It’s ten in the morning and I am knocking on the front door of Le Pigeon restaurant on East Burnside with my left hand, the one that is otherwise full of a travel mug of sloshing coffee. I think of the very white and very difficult to launder sweater I’m wearing, and then stop knocking and wait. One of the prep cooks, already settled in to his shift six hours before the restaurant will start serving dinner, throws a hand over his head to indicate he’s heard me.

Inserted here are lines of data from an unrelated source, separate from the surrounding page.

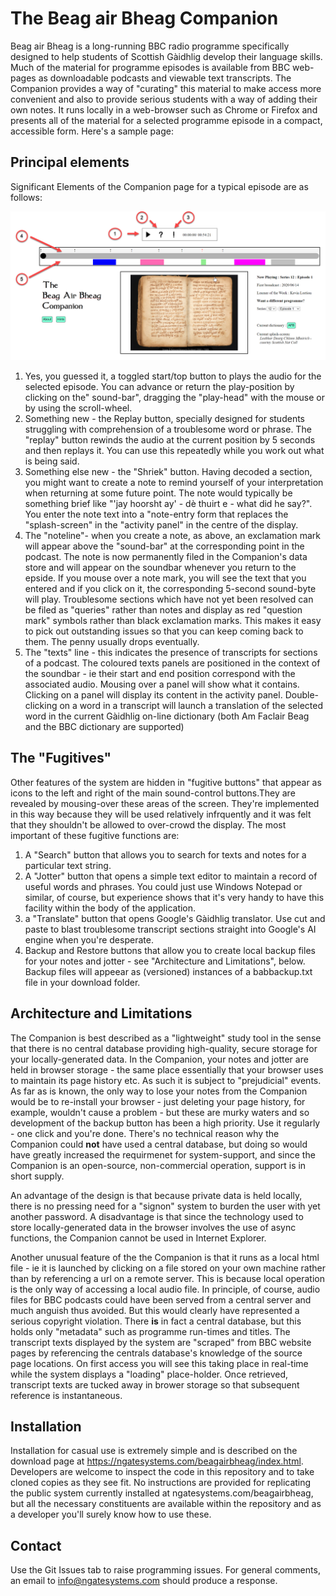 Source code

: # The Beag air Bheag Companion

Beag air Bheag is a long-running BBC radio programme specifically designed to help students of Scottish Gàidhlig develop their language skills. Much of the material for programme episodes is available from BBC web-pages as downloadable podcasts and viewable text transcripts. The Companion provides a way of "curating" this material to make access more convenient and also to provide serious students with a way of adding their own notes. It runs locally in a web-browser such as Chrome or Firefox and presents all of the material for a selected programme episode in a compact, accessible form. Here's a sample page:

## Principal elements

Significant Elements of the Companion page for a typical episode are as follows:

![Companion Screen](screenshots/bab_screen.png)

1. Yes, you guessed it, a toggled start/top button to plays the audio for the selected episode. You can advance or return the play-position by clicking on the" sound-bar", dragging the "play-head" with the mouse or by using the scroll-wheel.
2. Something new  - the Replay button, specially designed for students struggling with comprehension of a troublesome word or phrase. The "replay" button rewinds the audio at the current position by 5 seconds and then replays it. You can use this repeatedly while you work out what is being said.
3. Something else new - the "Shriek" button. Having decoded a section, you might want to create a note to remind yourself of your interpretation when returning at some future point. The note would typically be something brief like "'jay hoorsht ay' - dè thuirt e - what did he say?". You enter the note text into a "note-entry form  that replaces the "splash-screen" in the "activity panel" in the centre of the display.
4. The "noteline"- when you create a note, as above, an exclamation mark will appear above the "sound-bar" at the corresponding point in the podcast. The note is now permanently filed in the Companion's data store and will appear on the soundbar whenever you return to the epside. If you mouse over a note mark, you will see the text that you entered and if you click on it, the corresponding 5-second sound-byte will play. Troublesome sections which have not yet been resolved can be filed as "queries" rather than notes and display as red "question mark" symbols rather than black exclamation marks. This makes it easy to pick out outstanding issues so that you can keep coming back to them. The penny usually drops eventually.
5. The "texts" line - this indicates the presence of transcripts for sections of a podcast. The coloured texts panels are positioned in the context of the soundbar - ie their start and end position correspond with the associated audio. Mousing over a panel will show what it contains. Clicking on a panel will display its content in the activity panel. Double-clicking on a word in a transcript will launch a translation of the selected word in the current Gàidhlig on-line dictionary (both Am Faclair Beag and the BBC dictionary are supported)

## The "Fugitives"

Other features of the system are hidden in "fugitive buttons" that appear as icons to the left and right of the main sound-control buttons.They are revealed by mousing-over these areas of the screen. They're implemented in this way because they will be used relatively infrquently and it was felt that they shouldn't be allowed to over-crowd the display. The most important of these fugitive functions are:

1. A "Search" button that allows you to search for texts and notes for a particular text string.
2. A "Jotter" button that opens a simple text editor to maintain a record of useful words and phrases. You could just use Windows Notepad or similar, of course, but experience shows that it's very handy to have this facility within the body of the application.
3. a "Translate" button that opens Google's Gàidhlig translator. Use cut and paste to blast troublesome transcript sections straight into Google's AI engine when you're desperate.
4. Backup and Restore buttons that allow you to create local backup files for your notes and jotter - see "Architecture and Limitations", below. Backup files will appeear as (versioned) instances of a babbackup.txt file in your download folder.

## Architecture and Limitations

The Companion is best described as a "lightweight" study tool in the sense that there is no central database providing high-quality, secure storage for your locally-generated data.  In the Companion, your notes and jotter are held in browser storage - the same place essentially that your browser uses to maintain its page history etc. As such it is subject to "prejudicial" events. As far as is known, the only way to lose your notes from the Companion would be to re-install your browser - just deleting your page history, for example, wouldn't cause a problem - but these are murky waters and so development of the backup button has been a high priority. Use it regularly - one click and you're done. There's no technical reason why the Companion could **not** have used a central database, but doing so would have greatly increased the requirmenet for system-support, and since the Companion is an open-source, non-commercial operation, support is in short supply. 

An advantage of the design is that because private data is held locally, there is no pressing need for a "signon" system to burden the user with yet another password. A disadvantage is that since the technology used to store locally-generated data in the browser involves the use of async functions, the Companion cannot be used in Internet Explorer.

Another unusual feature of the the Companion is that it runs as a local html file - ie it is launched  by clicking on a file stored on your own machine rather than by referencing a url on a remote server. This is because local operation is the only way of accessing a local audio file. In principle, of course, audio files for BBC podcasts could have been served from a central server and much anguish thus avoided. But this would clearly have represented a serious copyright violation. There **is** in fact a central database, but this holds only "metadata" such as programme run-times and titles. The transcript texts displayed by the system are "scraped" from BBC website pages by referencing the centrals database's knowledge of the source page locations. On first access you will see this taking place in real-time while the system displays a "loading" place-holder. Once retrieved, transcript texts are tucked away in brower storage so that subsequent reference is instantaneous.

## Installation

Installation for casual use is extremely simple and is described on the download page at https://ngatesystems.com/beagairbheag/index.html. Developers are welcome to inspect the code in this repository and to take cloned copies as they see fit. No instructions are provided for replicating the public system currently installed at ngatesystems.com/beagairbheag, but all the necessary constituents are available within the repository and as a developer you'll surely know how to use these.

## Contact

Use the Git Issues tab to raise programming issues. For general comments, an email to info@ngatesystems.com should produce a response.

When I am halfway through the door, he asks me if I am the stage (nearly rhymes with “podge”). A little flicker of recognition tickles my brain – I know that word. I knew that word when I was working for the Brilliant French Baker, but I cannot recall quickly enough what it means. The stage, the stage…I realize I am waiting too long to speak and by now he must have figured out that I am not the stage, else I am a very poor stage, unaware of what or who I even am. Then I worry if maybe I am the stage, even though by now I think I remember that a stage is some kind of kitchen intern.
So I say, “I might be. What’s a stage?” I had decided yesterday that I was not going to try to affect coolness this morning as I usually find such endeavors rather futile and exhausting. Besides, by now I am sort of amused by our scene and I imagine that whenever the real stage arrives – probably heavily tattooed nineteen-year-old who has been working in kitchens since before he was born – we will all have a good chuckle.
“A person who works for free,” he tells me. I pause and then reply, “That sounds familiar, but today I’m a writer,” which I see immediately does not illuminate for him why I am knocking at Le Pigeon’s door at ten in the morning.